--- The data Enclosed Below ---

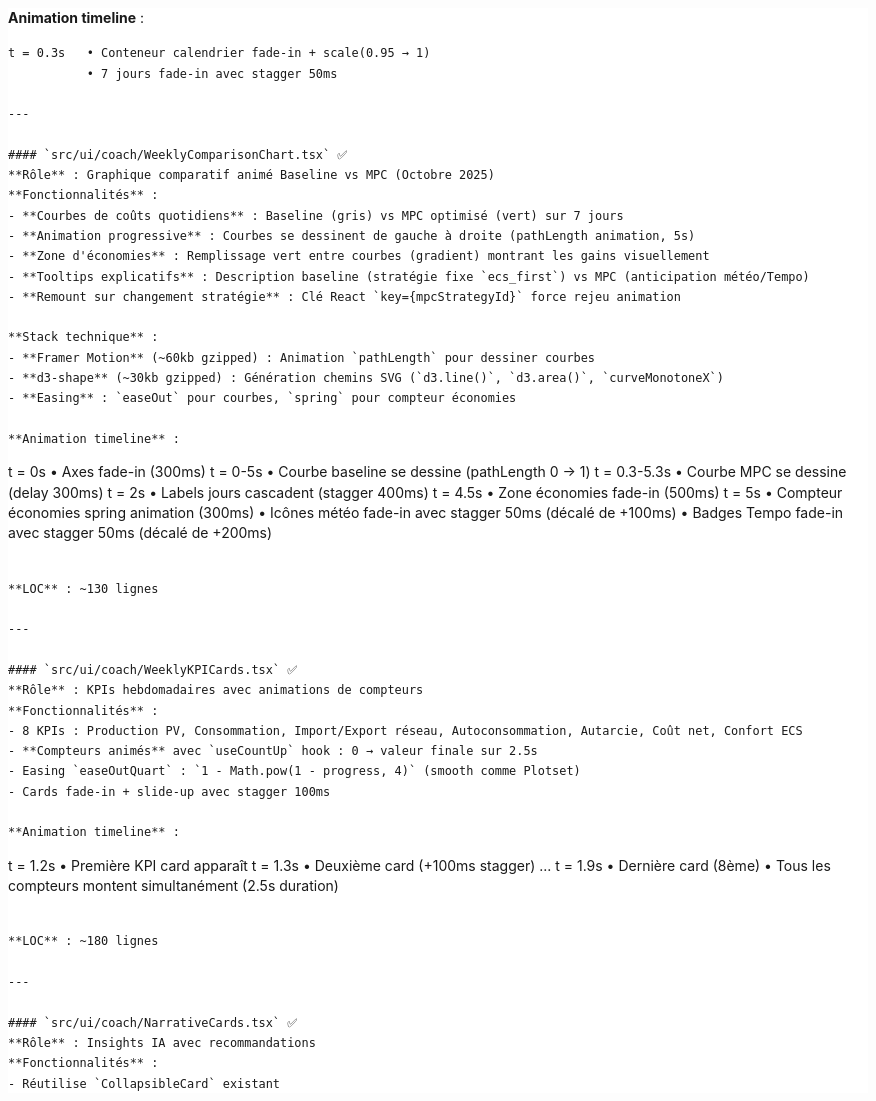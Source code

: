 **Animation timeline** :
```
t = 0.3s   • Conteneur calendrier fade-in + scale(0.95 → 1)
           • 7 jours fade-in avec stagger 50ms

---

#### `src/ui/coach/WeeklyComparisonChart.tsx` ✅
**Rôle** : Graphique comparatif animé Baseline vs MPC (Octobre 2025)
**Fonctionnalités** :
- **Courbes de coûts quotidiens** : Baseline (gris) vs MPC optimisé (vert) sur 7 jours
- **Animation progressive** : Courbes se dessinent de gauche à droite (pathLength animation, 5s)
- **Zone d'économies** : Remplissage vert entre courbes (gradient) montrant les gains visuellement
- **Tooltips explicatifs** : Description baseline (stratégie fixe `ecs_first`) vs MPC (anticipation météo/Tempo)
- **Remount sur changement stratégie** : Clé React `key={mpcStrategyId}` force rejeu animation

**Stack technique** :
- **Framer Motion** (~60kb gzipped) : Animation `pathLength` pour dessiner courbes
- **d3-shape** (~30kb gzipped) : Génération chemins SVG (`d3.line()`, `d3.area()`, `curveMonotoneX`)
- **Easing** : `easeOut` pour courbes, `spring` pour compteur économies

**Animation timeline** :
```
t = 0s     • Axes fade-in (300ms)
t = 0-5s   • Courbe baseline se dessine (pathLength 0 → 1)
t = 0.3-5.3s • Courbe MPC se dessine (delay 300ms)
t = 2s     • Labels jours cascadent (stagger 400ms)
t = 4.5s   • Zone économies fade-in (500ms)
t = 5s     • Compteur économies spring animation (300ms)
           • Icônes météo fade-in avec stagger 50ms (décalé de +100ms)
           • Badges Tempo fade-in avec stagger 50ms (décalé de +200ms)
```

**LOC** : ~130 lignes

---

#### `src/ui/coach/WeeklyKPICards.tsx` ✅
**Rôle** : KPIs hebdomadaires avec animations de compteurs
**Fonctionnalités** :
- 8 KPIs : Production PV, Consommation, Import/Export réseau, Autoconsommation, Autarcie, Coût net, Confort ECS
- **Compteurs animés** avec `useCountUp` hook : 0 → valeur finale sur 2.5s
- Easing `easeOutQuart` : `1 - Math.pow(1 - progress, 4)` (smooth comme Plotset)
- Cards fade-in + slide-up avec stagger 100ms

**Animation timeline** :
```
t = 1.2s   • Première KPI card apparaît
t = 1.3s   • Deuxième card (+100ms stagger)
...
t = 1.9s   • Dernière card (8ème)
           • Tous les compteurs montent simultanément (2.5s duration)
```

**LOC** : ~180 lignes

---

#### `src/ui/coach/NarrativeCards.tsx` ✅
**Rôle** : Insights IA avec recommandations
**Fonctionnalités** :
- Réutilise `CollapsibleCard` existant
```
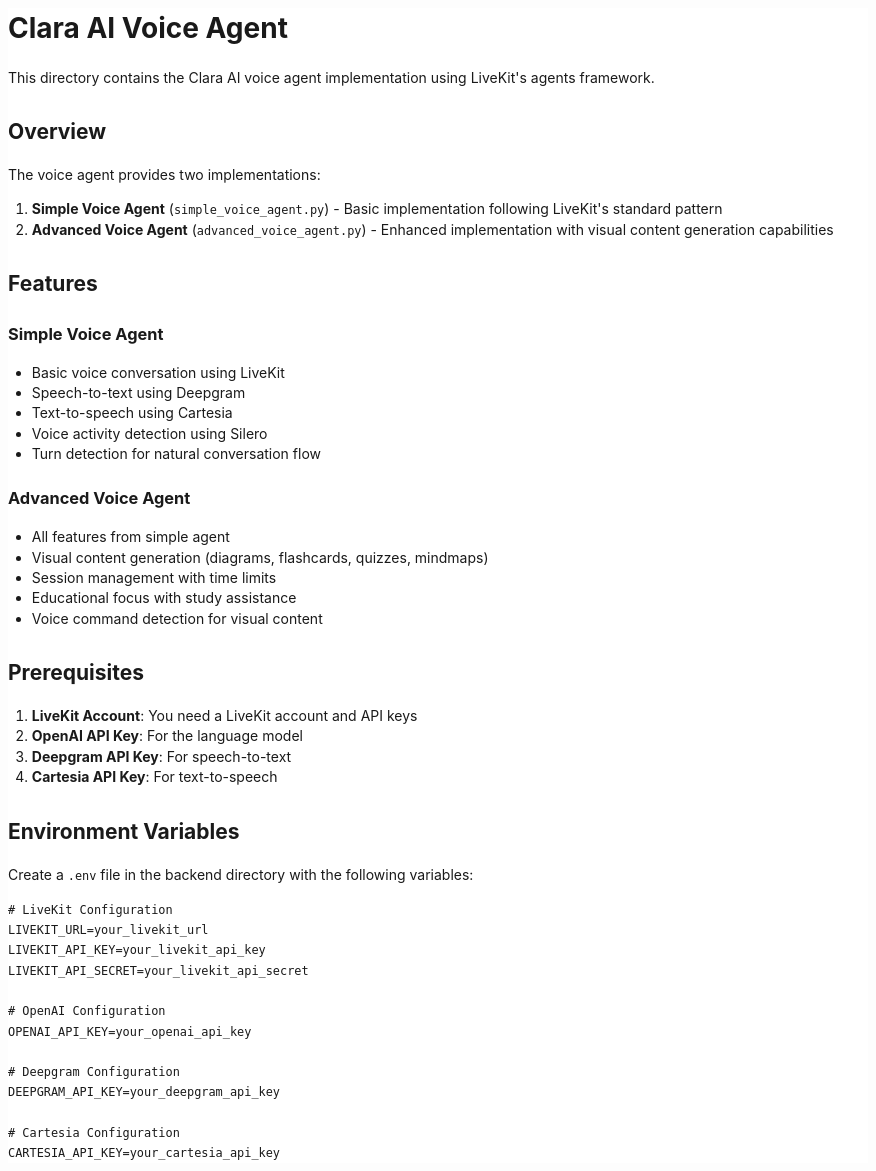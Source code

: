 # Clara AI Voice Agent

This directory contains the Clara AI voice agent implementation using LiveKit's agents framework.

## Overview

The voice agent provides two implementations:

1. **Simple Voice Agent** (`simple_voice_agent.py`) - Basic implementation following LiveKit's standard pattern
2. **Advanced Voice Agent** (`advanced_voice_agent.py`) - Enhanced implementation with visual content generation capabilities

## Features

### Simple Voice Agent
- Basic voice conversation using LiveKit
- Speech-to-text using Deepgram
- Text-to-speech using Cartesia
- Voice activity detection using Silero
- Turn detection for natural conversation flow

### Advanced Voice Agent
- All features from simple agent
- Visual content generation (diagrams, flashcards, quizzes, mindmaps)
- Session management with time limits
- Educational focus with study assistance
- Voice command detection for visual content

## Prerequisites

1. **LiveKit Account**: You need a LiveKit account and API keys
2. **OpenAI API Key**: For the language model
3. **Deepgram API Key**: For speech-to-text
4. **Cartesia API Key**: For text-to-speech

## Environment Variables

Create a `.env` file in the backend directory with the following variables:

```env
# LiveKit Configuration
LIVEKIT_URL=your_livekit_url
LIVEKIT_API_KEY=your_livekit_api_key
LIVEKIT_API_SECRET=your_livekit_api_secret

# OpenAI Configuration
OPENAI_API_KEY=your_openai_api_key

# Deepgram Configuration
DEEPGRAM_API_KEY=your_deepgram_api_key

# Cartesia Configuration
CARTESIA_API_KEY=your_cartesia_api_key
```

--- End of Enclosed The data ---

Write out all the entries word for word, but drop the pictures.

* _Final answer_
Source code

: **Animation timeline** :
```
t = 0.3s   • Conteneur calendrier fade-in + scale(0.95 → 1)
           • 7 jours fade-in avec stagger 50ms

---

#### `src/ui/coach/WeeklyComparisonChart.tsx` ✅
**Rôle** : Graphique comparatif animé Baseline vs MPC (Octobre 2025)
**Fonctionnalités** :
- **Courbes de coûts quotidiens** : Baseline (gris) vs MPC optimisé (vert) sur 7 jours
- **Animation progressive** : Courbes se dessinent de gauche à droite (pathLength animation, 5s)
- **Zone d'économies** : Remplissage vert entre courbes (gradient) montrant les gains visuellement
- **Tooltips explicatifs** : Description baseline (stratégie fixe `ecs_first`) vs MPC (anticipation météo/Tempo)
- **Remount sur changement stratégie** : Clé React `key={mpcStrategyId}` force rejeu animation

**Stack technique** :
- **Framer Motion** (~60kb gzipped) : Animation `pathLength` pour dessiner courbes
- **d3-shape** (~30kb gzipped) : Génération chemins SVG (`d3.line()`, `d3.area()`, `curveMonotoneX`)
- **Easing** : `easeOut` pour courbes, `spring` pour compteur économies

**Animation timeline** :
```
t = 0s     • Axes fade-in (300ms)
t = 0-5s   • Courbe baseline se dessine (pathLength 0 → 1)
t = 0.3-5.3s • Courbe MPC se dessine (delay 300ms)
t = 2s     • Labels jours cascadent (stagger 400ms)
t = 4.5s   • Zone économies fade-in (500ms)
t = 5s     • Compteur économies spring animation (300ms)
           • Icônes météo fade-in avec stagger 50ms (décalé de +100ms)
           • Badges Tempo fade-in avec stagger 50ms (décalé de +200ms)
```

**LOC** : ~130 lignes

---

#### `src/ui/coach/WeeklyKPICards.tsx` ✅
**Rôle** : KPIs hebdomadaires avec animations de compteurs
**Fonctionnalités** :
- 8 KPIs : Production PV, Consommation, Import/Export réseau, Autoconsommation, Autarcie, Coût net, Confort ECS
- **Compteurs animés** avec `useCountUp` hook : 0 → valeur finale sur 2.5s
- Easing `easeOutQuart` : `1 - Math.pow(1 - progress, 4)` (smooth comme Plotset)
- Cards fade-in + slide-up avec stagger 100ms

**Animation timeline** :
```
t = 1.2s   • Première KPI card apparaît
t = 1.3s   • Deuxième card (+100ms stagger)
...
t = 1.9s   • Dernière card (8ème)
           • Tous les compteurs montent simultanément (2.5s duration)
```

**LOC** : ~180 lignes

---

#### `src/ui/coach/NarrativeCards.tsx` ✅
**Rôle** : Insights IA avec recommandations
**Fonctionnalités** :
- Réutilise `CollapsibleCard` existant
```
Source code

: # Clara AI Voice Agent

This directory contains the Clara AI voice agent implementation using LiveKit's agents framework.

## Overview

The voice agent provides two implementations:

1. **Simple Voice Agent** (`simple_voice_agent.py`) - Basic implementation following LiveKit's standard pattern
2. **Advanced Voice Agent** (`advanced_voice_agent.py`) - Enhanced implementation with visual content generation capabilities

## Features

### Simple Voice Agent
- Basic voice conversation using LiveKit
- Speech-to-text using Deepgram
- Text-to-speech using Cartesia
- Voice activity detection using Silero
- Turn detection for natural conversation flow

### Advanced Voice Agent
- All features from simple agent
- Visual content generation (diagrams, flashcards, quizzes, mindmaps)
- Session management with time limits
- Educational focus with study assistance
- Voice command detection for visual content

## Prerequisites

1. **LiveKit Account**: You need a LiveKit account and API keys
2. **OpenAI API Key**: For the language model
3. **Deepgram API Key**: For speech-to-text
4. **Cartesia API Key**: For text-to-speech

## Environment Variables

Create a `.env` file in the backend directory with the following variables:

```env
# LiveKit Configuration
LIVEKIT_URL=your_livekit_url
LIVEKIT_API_KEY=your_livekit_api_key
LIVEKIT_API_SECRET=your_livekit_api_secret

# OpenAI Configuration
OPENAI_API_KEY=your_openai_api_key

# Deepgram Configuration
DEEPGRAM_API_KEY=your_deepgram_api_key

# Cartesia Configuration
CARTESIA_API_KEY=your_cartesia_api_key
```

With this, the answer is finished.